Take a Tone Deafness TestAs you’ve probably noticed, we are currently very focused on the issue of tone deafness. Why? Because we believe far too many people miss out on the joy of music-making because they falsely believe themselves to be tone deaf and incapable of becoming a musician.

This issue has two aspects: the ear and the voice. Although the two are closely related, having good pitch sensitivity is different from being able to sing in tune. It’s important to note that singing out of tune does not mean that you are tone deaf.

We’ve discussed some of the issues and myths around tone deafness, including the varied definitions people have in mind when they use the phrase. Because of this confusion, if you seek out a “tone deafness test” online you might be frustrated by what you find.

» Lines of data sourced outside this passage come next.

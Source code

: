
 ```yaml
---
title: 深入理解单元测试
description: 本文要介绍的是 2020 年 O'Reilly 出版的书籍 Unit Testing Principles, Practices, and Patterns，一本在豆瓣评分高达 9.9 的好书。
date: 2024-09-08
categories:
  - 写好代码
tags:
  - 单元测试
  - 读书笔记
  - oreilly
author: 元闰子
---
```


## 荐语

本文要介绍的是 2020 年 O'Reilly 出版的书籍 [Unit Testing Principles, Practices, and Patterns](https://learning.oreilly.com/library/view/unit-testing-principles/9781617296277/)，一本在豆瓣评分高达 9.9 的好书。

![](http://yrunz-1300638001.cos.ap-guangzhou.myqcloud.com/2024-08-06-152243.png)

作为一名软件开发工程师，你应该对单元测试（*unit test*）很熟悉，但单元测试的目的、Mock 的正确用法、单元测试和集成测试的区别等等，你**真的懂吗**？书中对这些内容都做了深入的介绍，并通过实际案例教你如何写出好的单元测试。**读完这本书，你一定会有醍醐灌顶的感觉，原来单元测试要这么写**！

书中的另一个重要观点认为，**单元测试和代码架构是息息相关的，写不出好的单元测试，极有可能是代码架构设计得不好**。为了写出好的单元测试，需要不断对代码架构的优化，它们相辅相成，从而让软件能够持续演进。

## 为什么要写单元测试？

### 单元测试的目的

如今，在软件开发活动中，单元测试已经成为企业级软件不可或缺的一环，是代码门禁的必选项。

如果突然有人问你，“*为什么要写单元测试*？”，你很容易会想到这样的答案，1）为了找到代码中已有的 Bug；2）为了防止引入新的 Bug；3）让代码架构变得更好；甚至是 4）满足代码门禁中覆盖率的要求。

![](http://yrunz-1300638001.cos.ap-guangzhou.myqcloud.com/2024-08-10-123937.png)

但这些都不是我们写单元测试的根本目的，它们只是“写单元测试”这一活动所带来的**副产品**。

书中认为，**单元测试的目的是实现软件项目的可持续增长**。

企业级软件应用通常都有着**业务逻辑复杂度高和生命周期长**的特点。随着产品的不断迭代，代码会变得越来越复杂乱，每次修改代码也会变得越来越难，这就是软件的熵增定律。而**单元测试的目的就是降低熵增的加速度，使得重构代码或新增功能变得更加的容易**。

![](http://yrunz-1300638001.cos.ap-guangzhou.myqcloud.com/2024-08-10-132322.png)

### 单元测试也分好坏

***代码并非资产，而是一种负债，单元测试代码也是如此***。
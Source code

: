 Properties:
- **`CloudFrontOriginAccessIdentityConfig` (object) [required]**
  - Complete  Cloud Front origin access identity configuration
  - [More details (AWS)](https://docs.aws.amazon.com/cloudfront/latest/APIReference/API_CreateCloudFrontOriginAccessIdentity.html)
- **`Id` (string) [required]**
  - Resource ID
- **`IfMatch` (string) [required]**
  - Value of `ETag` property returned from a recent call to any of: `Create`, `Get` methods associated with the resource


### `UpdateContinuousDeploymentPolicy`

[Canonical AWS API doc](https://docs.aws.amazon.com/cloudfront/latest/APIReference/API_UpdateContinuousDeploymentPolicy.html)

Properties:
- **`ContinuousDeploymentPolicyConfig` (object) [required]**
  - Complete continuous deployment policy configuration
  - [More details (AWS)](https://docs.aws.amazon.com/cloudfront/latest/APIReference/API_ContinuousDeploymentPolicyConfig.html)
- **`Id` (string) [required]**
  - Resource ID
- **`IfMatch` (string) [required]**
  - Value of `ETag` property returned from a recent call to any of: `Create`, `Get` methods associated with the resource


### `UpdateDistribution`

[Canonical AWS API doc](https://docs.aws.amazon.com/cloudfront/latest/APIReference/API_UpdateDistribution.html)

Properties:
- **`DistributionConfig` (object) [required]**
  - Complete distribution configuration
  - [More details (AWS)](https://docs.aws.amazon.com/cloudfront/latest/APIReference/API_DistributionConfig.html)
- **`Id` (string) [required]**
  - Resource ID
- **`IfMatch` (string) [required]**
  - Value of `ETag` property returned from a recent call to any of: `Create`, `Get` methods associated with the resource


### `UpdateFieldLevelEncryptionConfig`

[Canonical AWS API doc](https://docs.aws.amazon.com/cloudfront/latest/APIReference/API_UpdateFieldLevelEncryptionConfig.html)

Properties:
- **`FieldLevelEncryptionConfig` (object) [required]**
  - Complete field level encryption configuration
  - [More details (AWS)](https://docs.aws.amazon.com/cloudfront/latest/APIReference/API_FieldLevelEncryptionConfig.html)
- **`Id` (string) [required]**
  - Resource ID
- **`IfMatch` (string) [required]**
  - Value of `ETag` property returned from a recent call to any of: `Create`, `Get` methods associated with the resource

On Friday we launched a new interactive tone deafness test which we hope will be a more useful evaluation for those who have concerns about being tone deaf. Give it a try!

Why a new tone deafness test?

As we recently covered here on the site, there are already several tone deafness tests online. However, we found that all of these have drawbacks. Some have technical issues such as using MIDI files or being incompatible with tablets and mobile devices, but the biggest issue is that they aren’t really designed to help people realise they are not tone deaf!

Some of the tests are overly challenging, testing quite sophisticated relative pitch and musical memory skills, rather than the basic pitch sensitivity required to not be “tone deaf”. The best-designed tests we found actually target a rare cognitive disfunction called amusia.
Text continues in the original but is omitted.